* PROMPT: Here the answer must be the exact run of lines from the line holding "离散数学的话，我给大家三点建" to the end of the material below, and nothing else.

* THE INPUT:
============
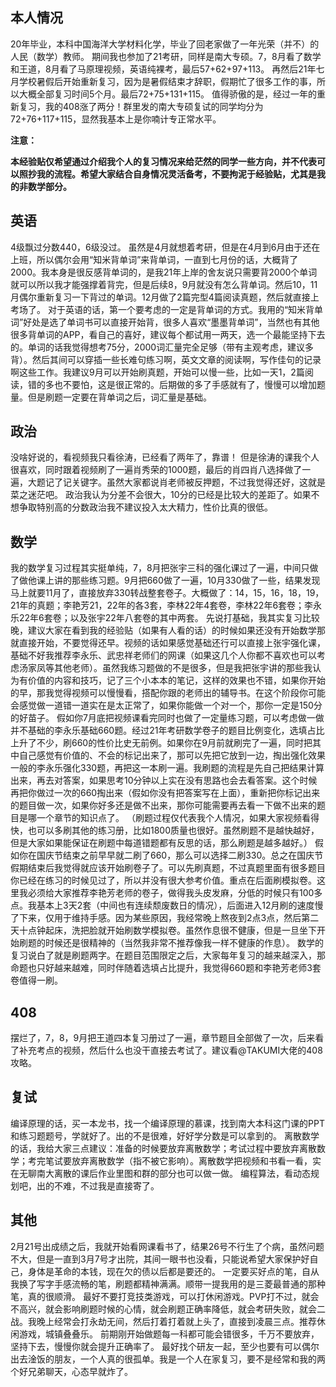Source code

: ## 本人情况
20年毕业，本科中国海洋大学材料化学，毕业了回老家做了一年光荣（并不）的人民（数学）教师。
期间我也参加了21考研，同样是南大专硕。7，8月看了数学和王道，8月看了马原理视频，英语纯裸考，最后57+62+97+113。
再然后21年七月学校暑假后开始重新复习，因为是暑假结束才辞职，假期忙了很多工作的事，所以大概全部复习时间5个月。最后72+75+131+115。
值得骄傲的是，经过一年的重新复习，我的408涨了两分！群里发的南大专硕复试的同学均分为72+76+117+115，显然我基本上是你喃计专正常水平。

**注意：**

**本经验贴仅希望通过介绍我个人的复习情况来给茫然的同学一些方向，并不代表可以照抄我的流程。希望大家结合自身情况灵活备考，不要拘泥于经验贴，尤其是我的非数学部分。**
## 英语
4级飘过分数440，6级没过。
虽然是4月就想着考研，但是在4月到6月由于还在上班，所以偶尔会用“知米背单词”来背单词，一直到七月份的话，大概背了2000。我本身是很反感背单词的，是我21年上岸的舍友说只需要背2000个单词就可以所以我才能强撑着背完，但是后续8，9月就没有怎么背单词。然后10，11月偶尔重新复习一下背过的单词。12月做了2篇完型4篇阅读真题，然后就直接上考场了。
对于英语的话，第一个要考虑的一定是背单词的方式。我用的“知米背单词”好处是选了单词书可以直接开始背，很多人喜欢“墨墨背单词”，当然也有其他很多背单词的APP，看自己的喜好，建议每个都试用一两天，选一个最能坚持下去的。单词的话我觉得想考75分，2000词汇量完全足够（带有主观考虑，建议多背）。然后其间可以穿插一些长难句练习啊，英文文章的阅读啊，写作佳句的记录啊这些工作。我建议9月可以开始刷真题，开始可以慢一些，比如一天1，2篇阅读，错的多也不要怕，这是很正常的。后期做的多了手感就有了，慢慢可以增加题量。但是刷题一定要在背单词之后，词汇量是基础。
## 政治
没啥好说的，看视频我只看徐涛，已经看了两年了，靠谱！
但是徐涛的课我个人很喜欢，同时跟着视频刷了一遍肖秀荣的1000题，最后的肖四肖八选择做了一遍，大题记了记关键字。虽然大家都说肖老师被反押题，不过我觉得还好，这就是菜之迷茫吧。
政治我认为分差不会很大，10分的已经是比较大的差距了。如果不想争取特别高的分数政治我不建议投入太大精力，性价比真的很低。
## 数学
我的数学复习过程其实挺单纯，7，8月把张宇三科的强化课过了一遍，中间只做了做他课上讲的那些练习题。9月把660做了一遍，10月330做了一些，结果发现马上就要11月了，直接放弃330转战整套卷子。大概做了：14，15，16，18，19，21年的真题；李艳芳21，22年的各3套，李林22年4套卷，李林22年6套卷；李永乐22年6套卷；以及张宇22年八套卷的其中两套。
先说打基础，我其实复习比较晚，建议大家在看到我的经验贴（如果有人看的话）的时候如果还没有开始数学那就直接开始，不要觉得还早。视频的话如果感觉基础还行可以直接上张宇强化课，基础不好我推荐李永乐、武忠祥老师们的网课（如果这几个人你都不喜欢也可以考虑汤家凤等其他老师）。虽然我练习题做的不是很多，但是我把张宇讲的那些我认为有价值的内容和技巧，记了三个小本本的笔记，这样的效果也不错，如果你开始的早，那我觉得视频可以慢慢看，搭配你跟的老师出的辅导书。在这个阶段你可能会感觉做一道错一道实在是太正常了，如果你能做一个对一个，那你一定是150分的好苗子。
假如你7月底把视频课看完同时也做了一定量练习题，可以考虑做一做并不基础的李永乐基础660题。经过21年考研数学卷子的题目比例变化，选填占比上升了不少，刷660的性价比史无前例。如果你在9月前就刷完了一遍，同时把其中自己感觉有价值的、不会的标记出来了，那可以先把它放到一边，掏出强化效果一般的李永乐强化330题，再把这一本刷一遍。我刷题的流程是先自己把结果计算出来，再去对答案，如果思考10分钟以上实在没有思路也会去看答案。这个时候再把你做过一次的660掏出来（假如你没有把答案写在上面），重新把你标记出来的题目做一次，如果你好多还是做不出来，那你可能需要再去看一下做不出来的题目是哪一个章节的知识点了。
（刷题过程仅代表我个人情况，如果大家视频看得快，也可以多刷其他的练习册，比如1800质量也很好。虽然刷题不是越快越好，但是大家如果能保证在刷题中每道错题都有反思的话，那么刷题是越多越好。）
假如你在国庆节结束之前早早就二刷了660，那么可以选择二刷330。总之在国庆节假期结束后我觉得就应该开始刷卷子了。可以先刷真题，不过真题里面有很多题目你已经在练习的时候见过了，所以并没有很大参考价值。重点在后面刷模拟卷。这里我必须给大家推荐李艳芳老师的卷子，做得我头皮发麻，分低的时候只有100多点。我基本上3天2套（中间也有连续颓废数日的情况），后面进入12月刷的速度慢了下来，仅用于维持手感。因为某些原因，我经常晚上熬夜到2点3点，然后第二天十点钟起床，洗把脸就开始刷数学模拟卷。虽然作息很不健康，但是一旦坐下开始刷题的时候还是很精神的（当然我非常不推荐像我一样不健康的作息）。
数学的复习说白了就是刷题两字。在题目范围限定之后，大家每年复习的越来越深入，那命题也只好越来越难，同时伴随着选填占比提升，我觉得660题和李艳芳老师3套卷值得一刷。
## 408
摆烂了，7，8，9月把王道四本复习册过了一遍，章节题目全部做了一次，后来看了补充考点的视频，然后什么也没干直接去考试了。建议看@TAKUMI大佬的408攻略。
## 复试
编译原理的话，买一本龙书，找一个编译原理的慕课，找到南大本科这门课的PPT和练习题题号，学就好了。出的不是很难，好好学分数是可以拿到的。
离散数学的话，我给大家三点建议：准备的时候要放弃离散数学；考试过程中要放弃离散数学；考完笔试要放弃离散数学（指不被它影响）。离散数学把视频和书看一看，实在无聊南大离散的课后作业里图和群的部分也可以做一做。
编程算法，看动态规划吧，出的不难，不过我是直接寄了。
## 其他
2月21号出成绩之后，我就开始看网课看书了，结果26号不行生了个病，虽然问题不大，但是一直到3月7号才出院，其间一眼书也没看，只能说希望大家保护好自己，身体是革命的本钱，现在欠的债以后都是要还的。
一定要买好点的笔，自从我换了写字手感流畅的笔，刷题都精神满满。顺带一提我用的是三菱最普通的那种笔，真的很顺滑。
最好不要打竞技类游戏，可以打休闲游戏。PVP打不过，就会不高兴，就会影响刷题时候的心情，就会刷题正确率降低，就会考研失败，就会二战。我晚上经常会打永劫无间，然后打着打着就上头了，直接到凌晨三点。推荐休闲游戏，城镇叠叠乐。
前期刚开始做题每一科都可能会错很多，千万不要放弃，坚持下去，慢慢你就会提升正确率了。
最好找个研友一起，至少也要有可以偶尔出去淦饭的朋友，一个人真的很孤单。我是一个人在家复习，要不是经常和我的两个好兄弟聊天，心态早就炸了。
============
* ANSWER AREA:
离散数学的话，我给大家三点建议：准备的时候要放弃离散数学；考试过程中要放弃离散数学；考完笔试要放弃离散数学（指不被它影响）。离散数学把视频和书看一看，实在无聊南大离散的课后作业里图和群的部分也可以做一做。
编程算法，看动态规划吧，出的不难，不过我是直接寄了。
## 其他
2月21号出成绩之后，我就开始看网课看书了，结果26号不行生了个病，虽然问题不大，但是一直到3月7号才出院，其间一眼书也没看，只能说希望大家保护好自己，身体是革命的本钱，现在欠的债以后都是要还的。
一定要买好点的笔，自从我换了写字手感流畅的笔，刷题都精神满满。顺带一提我用的是三菱最普通的那种笔，真的很顺滑。
最好不要打竞技类游戏，可以打休闲游戏。PVP打不过，就会不高兴，就会影响刷题时候的心情，就会刷题正确率降低，就会考研失败，就会二战。我晚上经常会打永劫无间，然后打着打着就上头了，直接到凌晨三点。推荐休闲游戏，城镇叠叠乐。
前期刚开始做题每一科都可能会错很多，千万不要放弃，坚持下去，慢慢你就会提升正确率了。
最好找个研友一起，至少也要有可以偶尔出去淦饭的朋友，一个人真的很孤单。我是一个人在家复习，要不是经常和我的两个好兄弟聊天，心态早就炸了。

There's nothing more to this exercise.